You may ask, “Who benefits from Governor Corbett’s outsourcing scheme?” Clearly, it’s not the people of this commonwealth. In fact, the biggest winner is the UK-based firm that he is trying to hand the lottery to.
Despite the gossip that the governor is making backroom promises and indicating he will protect lottery jobs, we can’t relax based upon his word.
He is telling people across the state, including organized labor, that the jobs of the working people of our lottery will be protected; and yet we know that there is a significant possibility — perhaps even a likelihood — that there will be job losses, especially for those not currently represented by the union.
We can’t walk blindfolded into a situation because Tom Corbett says, “Trust me.” If we lose those jobs, and such a vital and fully funded program, there’s no going back.

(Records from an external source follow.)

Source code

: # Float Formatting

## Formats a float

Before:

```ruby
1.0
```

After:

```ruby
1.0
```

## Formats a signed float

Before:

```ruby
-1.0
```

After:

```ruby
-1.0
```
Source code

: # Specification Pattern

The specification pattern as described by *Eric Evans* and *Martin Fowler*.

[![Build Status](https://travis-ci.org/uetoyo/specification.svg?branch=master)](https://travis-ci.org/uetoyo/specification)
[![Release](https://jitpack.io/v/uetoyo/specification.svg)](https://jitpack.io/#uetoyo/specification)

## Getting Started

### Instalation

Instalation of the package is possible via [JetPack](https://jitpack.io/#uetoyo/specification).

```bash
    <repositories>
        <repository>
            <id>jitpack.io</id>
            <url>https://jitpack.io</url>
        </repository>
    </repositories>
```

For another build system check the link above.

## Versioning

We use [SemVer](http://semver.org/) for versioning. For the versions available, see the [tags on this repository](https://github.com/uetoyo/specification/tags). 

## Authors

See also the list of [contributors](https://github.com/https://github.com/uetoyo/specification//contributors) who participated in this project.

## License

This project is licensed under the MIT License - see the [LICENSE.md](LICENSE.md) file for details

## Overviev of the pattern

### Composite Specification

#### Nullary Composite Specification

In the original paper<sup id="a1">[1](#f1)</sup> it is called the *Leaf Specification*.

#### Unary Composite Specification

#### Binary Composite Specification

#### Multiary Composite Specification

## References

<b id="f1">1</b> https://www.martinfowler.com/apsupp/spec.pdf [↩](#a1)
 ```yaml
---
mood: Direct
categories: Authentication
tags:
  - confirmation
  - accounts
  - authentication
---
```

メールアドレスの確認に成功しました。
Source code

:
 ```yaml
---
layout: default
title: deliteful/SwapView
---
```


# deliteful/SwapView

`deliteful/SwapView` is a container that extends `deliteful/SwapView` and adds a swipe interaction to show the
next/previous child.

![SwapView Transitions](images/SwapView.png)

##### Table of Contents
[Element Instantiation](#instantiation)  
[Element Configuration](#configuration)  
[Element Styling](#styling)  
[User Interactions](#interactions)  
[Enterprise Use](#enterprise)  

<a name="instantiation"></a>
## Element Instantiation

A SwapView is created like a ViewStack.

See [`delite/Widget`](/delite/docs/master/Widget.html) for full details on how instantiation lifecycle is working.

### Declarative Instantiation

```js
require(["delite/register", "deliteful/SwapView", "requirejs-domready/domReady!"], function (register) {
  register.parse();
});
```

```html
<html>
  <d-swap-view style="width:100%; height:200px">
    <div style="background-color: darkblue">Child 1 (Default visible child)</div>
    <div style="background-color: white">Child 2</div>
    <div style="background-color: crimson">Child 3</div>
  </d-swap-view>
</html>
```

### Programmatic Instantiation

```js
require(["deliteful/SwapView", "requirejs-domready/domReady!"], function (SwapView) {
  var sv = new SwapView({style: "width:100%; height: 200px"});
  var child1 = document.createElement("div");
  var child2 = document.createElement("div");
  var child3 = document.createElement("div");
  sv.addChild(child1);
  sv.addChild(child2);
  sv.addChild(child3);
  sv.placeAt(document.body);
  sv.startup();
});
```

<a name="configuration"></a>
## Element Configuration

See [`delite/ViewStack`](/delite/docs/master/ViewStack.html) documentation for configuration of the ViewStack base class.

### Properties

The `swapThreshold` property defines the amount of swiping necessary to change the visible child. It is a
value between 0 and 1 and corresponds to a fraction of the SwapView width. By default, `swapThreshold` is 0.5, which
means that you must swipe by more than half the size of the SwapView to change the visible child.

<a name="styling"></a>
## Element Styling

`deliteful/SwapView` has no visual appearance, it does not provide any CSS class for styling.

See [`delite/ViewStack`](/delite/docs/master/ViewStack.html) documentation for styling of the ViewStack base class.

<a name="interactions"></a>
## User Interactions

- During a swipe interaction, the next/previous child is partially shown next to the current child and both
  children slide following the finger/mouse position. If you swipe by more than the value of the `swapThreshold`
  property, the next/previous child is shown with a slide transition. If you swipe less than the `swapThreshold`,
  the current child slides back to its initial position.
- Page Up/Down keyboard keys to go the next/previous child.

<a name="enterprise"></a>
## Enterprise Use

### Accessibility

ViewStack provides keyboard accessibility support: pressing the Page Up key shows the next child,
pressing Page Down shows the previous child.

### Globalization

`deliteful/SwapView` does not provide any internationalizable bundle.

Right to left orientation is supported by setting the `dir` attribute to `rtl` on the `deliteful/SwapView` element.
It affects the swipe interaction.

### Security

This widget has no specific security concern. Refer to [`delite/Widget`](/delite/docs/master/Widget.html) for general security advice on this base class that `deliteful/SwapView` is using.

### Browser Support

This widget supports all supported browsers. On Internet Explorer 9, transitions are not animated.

The Pennsylvania Lottery has been a source for good. The truth of the matter is that it has never been more profitable.
Governor Corbett’s plan, on the other hand, has been a shambles and already cost the people of Pennsylvania $4.4 million in payments to consultants. What’s more is that his administration already has conceded that its plan is a risk because of the recent expansion of small games of chance, which will make it harder for the lottery to expand and thrive under private management.
Throughout the last two years, this outsourcing process has been anything but transparent; and despite our success in stopping him this summer, we knew it was not the last underhanded attempt at passing his unpopular agenda.
Governor Corbett clearly is ignoring the interest and will of the people of Pennsylvania. We deserve a more transparent process from our elected officials.
This deal hurts seniors, it hurts families, and it hurts our state. The only people this deal helps are Governor Corbett and his corporate pals. I am asking my friends in organized labor to stand with me and say no to the governnor’s plan to destroy the vital services that assist our seniors. In a time when our state faces a revenue crisis and our communities are feeling the pain of Governor Corbett’s slash-and-burn politics, we cannot hand him a victory. We cannot allow him to do away with a fully funded program that does so much for us.
We must resist the governor’s boogeyman schemes yet again. We must tell him that his sneak tactics did not work in the past and it will not work now.
Prior to the holiday break, let’s stand up and give Pennsylvanians a gift. Let’s make sure that we have a transparent process, rather than allowing the governor to sneak his political agenda through during another busy time. Let’s make sure we protect the interests of the families of this commonwealth.